[Saved data entries]

-- Opening Marker --

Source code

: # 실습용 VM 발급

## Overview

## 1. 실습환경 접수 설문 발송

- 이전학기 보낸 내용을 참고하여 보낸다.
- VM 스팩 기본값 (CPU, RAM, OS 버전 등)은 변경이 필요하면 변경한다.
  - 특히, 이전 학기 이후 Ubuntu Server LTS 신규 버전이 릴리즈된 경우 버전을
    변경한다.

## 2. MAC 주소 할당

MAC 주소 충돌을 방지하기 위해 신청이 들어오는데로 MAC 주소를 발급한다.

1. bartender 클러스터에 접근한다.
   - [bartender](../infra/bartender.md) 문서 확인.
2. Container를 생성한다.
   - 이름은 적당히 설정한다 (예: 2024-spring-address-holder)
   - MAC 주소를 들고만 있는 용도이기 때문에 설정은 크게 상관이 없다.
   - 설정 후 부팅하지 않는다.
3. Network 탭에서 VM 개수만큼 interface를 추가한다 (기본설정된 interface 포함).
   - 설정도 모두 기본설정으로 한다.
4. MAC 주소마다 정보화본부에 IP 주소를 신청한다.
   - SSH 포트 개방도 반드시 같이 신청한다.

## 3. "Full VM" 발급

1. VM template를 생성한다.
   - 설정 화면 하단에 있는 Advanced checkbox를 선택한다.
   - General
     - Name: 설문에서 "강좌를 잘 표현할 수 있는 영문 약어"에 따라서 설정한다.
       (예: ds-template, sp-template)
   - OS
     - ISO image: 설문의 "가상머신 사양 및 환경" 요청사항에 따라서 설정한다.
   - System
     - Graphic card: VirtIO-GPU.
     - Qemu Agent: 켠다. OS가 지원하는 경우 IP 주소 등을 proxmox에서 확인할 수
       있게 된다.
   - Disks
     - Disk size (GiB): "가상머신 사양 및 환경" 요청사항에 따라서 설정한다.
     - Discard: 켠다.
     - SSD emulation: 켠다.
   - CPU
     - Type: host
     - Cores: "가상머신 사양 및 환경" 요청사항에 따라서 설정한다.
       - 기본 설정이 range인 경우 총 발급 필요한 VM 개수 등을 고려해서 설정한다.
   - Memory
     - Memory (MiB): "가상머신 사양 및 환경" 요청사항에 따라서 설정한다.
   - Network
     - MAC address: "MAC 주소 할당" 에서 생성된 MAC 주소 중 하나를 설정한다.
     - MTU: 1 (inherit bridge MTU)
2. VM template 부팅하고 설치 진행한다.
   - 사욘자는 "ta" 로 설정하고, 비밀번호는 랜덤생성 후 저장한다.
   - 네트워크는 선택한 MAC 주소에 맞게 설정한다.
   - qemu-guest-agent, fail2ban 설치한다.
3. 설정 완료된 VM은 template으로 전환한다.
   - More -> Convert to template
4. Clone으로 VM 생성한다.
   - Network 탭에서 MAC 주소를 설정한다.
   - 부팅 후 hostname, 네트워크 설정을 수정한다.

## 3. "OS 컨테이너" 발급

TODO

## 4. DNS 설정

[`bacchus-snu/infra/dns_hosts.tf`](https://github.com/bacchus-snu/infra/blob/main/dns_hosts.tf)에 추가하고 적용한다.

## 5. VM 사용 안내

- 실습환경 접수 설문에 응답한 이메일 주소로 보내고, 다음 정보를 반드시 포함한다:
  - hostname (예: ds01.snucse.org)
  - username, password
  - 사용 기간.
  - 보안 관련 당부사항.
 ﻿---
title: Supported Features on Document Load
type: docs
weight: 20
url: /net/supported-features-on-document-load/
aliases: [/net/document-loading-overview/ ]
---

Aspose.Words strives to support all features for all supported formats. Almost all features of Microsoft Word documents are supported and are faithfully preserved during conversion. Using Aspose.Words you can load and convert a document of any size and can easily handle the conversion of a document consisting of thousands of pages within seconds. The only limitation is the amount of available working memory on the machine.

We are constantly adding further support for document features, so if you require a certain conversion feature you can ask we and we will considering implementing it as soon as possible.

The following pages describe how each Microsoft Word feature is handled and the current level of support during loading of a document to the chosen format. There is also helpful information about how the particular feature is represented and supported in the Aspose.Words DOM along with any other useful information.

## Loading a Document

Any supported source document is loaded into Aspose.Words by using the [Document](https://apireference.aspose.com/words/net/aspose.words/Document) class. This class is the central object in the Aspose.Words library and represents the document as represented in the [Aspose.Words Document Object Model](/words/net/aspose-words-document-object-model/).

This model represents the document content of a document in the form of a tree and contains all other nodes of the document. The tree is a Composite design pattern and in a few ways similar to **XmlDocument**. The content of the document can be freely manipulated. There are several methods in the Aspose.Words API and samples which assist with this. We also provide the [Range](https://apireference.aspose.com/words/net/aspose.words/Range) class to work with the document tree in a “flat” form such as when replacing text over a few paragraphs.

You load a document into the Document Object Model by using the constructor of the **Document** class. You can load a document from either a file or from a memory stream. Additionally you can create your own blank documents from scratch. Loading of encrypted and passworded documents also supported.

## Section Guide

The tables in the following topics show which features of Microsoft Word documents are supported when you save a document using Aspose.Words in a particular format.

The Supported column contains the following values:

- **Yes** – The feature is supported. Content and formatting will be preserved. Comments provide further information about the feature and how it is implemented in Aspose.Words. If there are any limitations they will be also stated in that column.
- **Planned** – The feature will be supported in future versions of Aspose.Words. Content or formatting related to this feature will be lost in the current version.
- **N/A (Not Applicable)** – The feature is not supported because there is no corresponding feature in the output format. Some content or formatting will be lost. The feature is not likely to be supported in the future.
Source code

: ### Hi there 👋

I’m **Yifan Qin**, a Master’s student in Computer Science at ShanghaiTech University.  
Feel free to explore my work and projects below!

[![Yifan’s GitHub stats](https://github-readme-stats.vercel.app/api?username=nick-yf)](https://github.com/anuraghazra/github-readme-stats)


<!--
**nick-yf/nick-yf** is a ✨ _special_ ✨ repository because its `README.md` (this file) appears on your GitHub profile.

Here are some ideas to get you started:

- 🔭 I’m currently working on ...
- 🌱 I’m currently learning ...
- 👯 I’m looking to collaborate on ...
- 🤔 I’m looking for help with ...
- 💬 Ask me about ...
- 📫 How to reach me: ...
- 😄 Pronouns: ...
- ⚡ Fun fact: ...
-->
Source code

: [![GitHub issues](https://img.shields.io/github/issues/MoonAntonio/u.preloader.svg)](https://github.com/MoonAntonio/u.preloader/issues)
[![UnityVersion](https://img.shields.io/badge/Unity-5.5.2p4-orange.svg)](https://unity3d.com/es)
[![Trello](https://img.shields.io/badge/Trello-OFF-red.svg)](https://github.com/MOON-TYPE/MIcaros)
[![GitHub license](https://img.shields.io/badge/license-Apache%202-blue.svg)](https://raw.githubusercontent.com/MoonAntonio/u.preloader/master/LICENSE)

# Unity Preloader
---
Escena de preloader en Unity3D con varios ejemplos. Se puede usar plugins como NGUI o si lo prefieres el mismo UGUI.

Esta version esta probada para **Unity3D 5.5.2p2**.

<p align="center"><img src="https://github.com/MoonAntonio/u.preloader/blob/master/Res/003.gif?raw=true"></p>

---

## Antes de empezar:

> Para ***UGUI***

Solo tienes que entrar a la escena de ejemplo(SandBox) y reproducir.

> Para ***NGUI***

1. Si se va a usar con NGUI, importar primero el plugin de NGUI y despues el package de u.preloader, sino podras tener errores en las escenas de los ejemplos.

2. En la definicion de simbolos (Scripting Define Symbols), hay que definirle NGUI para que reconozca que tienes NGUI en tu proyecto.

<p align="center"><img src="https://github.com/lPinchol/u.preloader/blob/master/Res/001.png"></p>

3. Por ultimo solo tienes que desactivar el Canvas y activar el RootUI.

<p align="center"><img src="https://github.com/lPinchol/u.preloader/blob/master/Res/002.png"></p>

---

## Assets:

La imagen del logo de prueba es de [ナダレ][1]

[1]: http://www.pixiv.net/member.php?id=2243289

-- Closing Marker --

There is a line with "- Type: host" and a line with "Aspose.Words strives to" above. Copy exactly those two lines and all lines between them, with nothing else.

WRITTEN ANSWER:
     - Type: host
     - Cores: "가상머신 사양 및 환경" 요청사항에 따라서 설정한다.
       - 기본 설정이 range인 경우 총 발급 필요한 VM 개수 등을 고려해서 설정한다.
   - Memory
     - Memory (MiB): "가상머신 사양 및 환경" 요청사항에 따라서 설정한다.
   - Network
     - MAC address: "MAC 주소 할당" 에서 생성된 MAC 주소 중 하나를 설정한다.
     - MTU: 1 (inherit bridge MTU)
2. VM template 부팅하고 설치 진행한다.
   - 사욘자는 "ta" 로 설정하고, 비밀번호는 랜덤생성 후 저장한다.
   - 네트워크는 선택한 MAC 주소에 맞게 설정한다.
   - qemu-guest-agent, fail2ban 설치한다.
3. 설정 완료된 VM은 template으로 전환한다.
   - More -> Convert to template
4. Clone으로 VM 생성한다.
   - Network 탭에서 MAC 주소를 설정한다.
   - 부팅 후 hostname, 네트워크 설정을 수정한다.

## 3. "OS 컨테이너" 발급

TODO

## 4. DNS 설정

[`bacchus-snu/infra/dns_hosts.tf`](https://github.com/bacchus-snu/infra/blob/main/dns_hosts.tf)에 추가하고 적용한다.

## 5. VM 사용 안내

- 실습환경 접수 설문에 응답한 이메일 주소로 보내고, 다음 정보를 반드시 포함한다:
  - hostname (예: ds01.snucse.org)
  - username, password
  - 사용 기간.
  - 보안 관련 당부사항.
 ﻿---
title: Supported Features on Document Load
type: docs
weight: 20
url: /net/supported-features-on-document-load/
aliases: [/net/document-loading-overview/ ]
---

Aspose.Words strives to support all features for all supported formats. Almost all features of Microsoft Word documents are supported and are faithfully preserved during conversion. Using Aspose.Words you can load and convert a document of any size and can easily handle the conversion of a document consisting of thousands of pages within seconds. The only limitation is the amount of available working memory on the machine.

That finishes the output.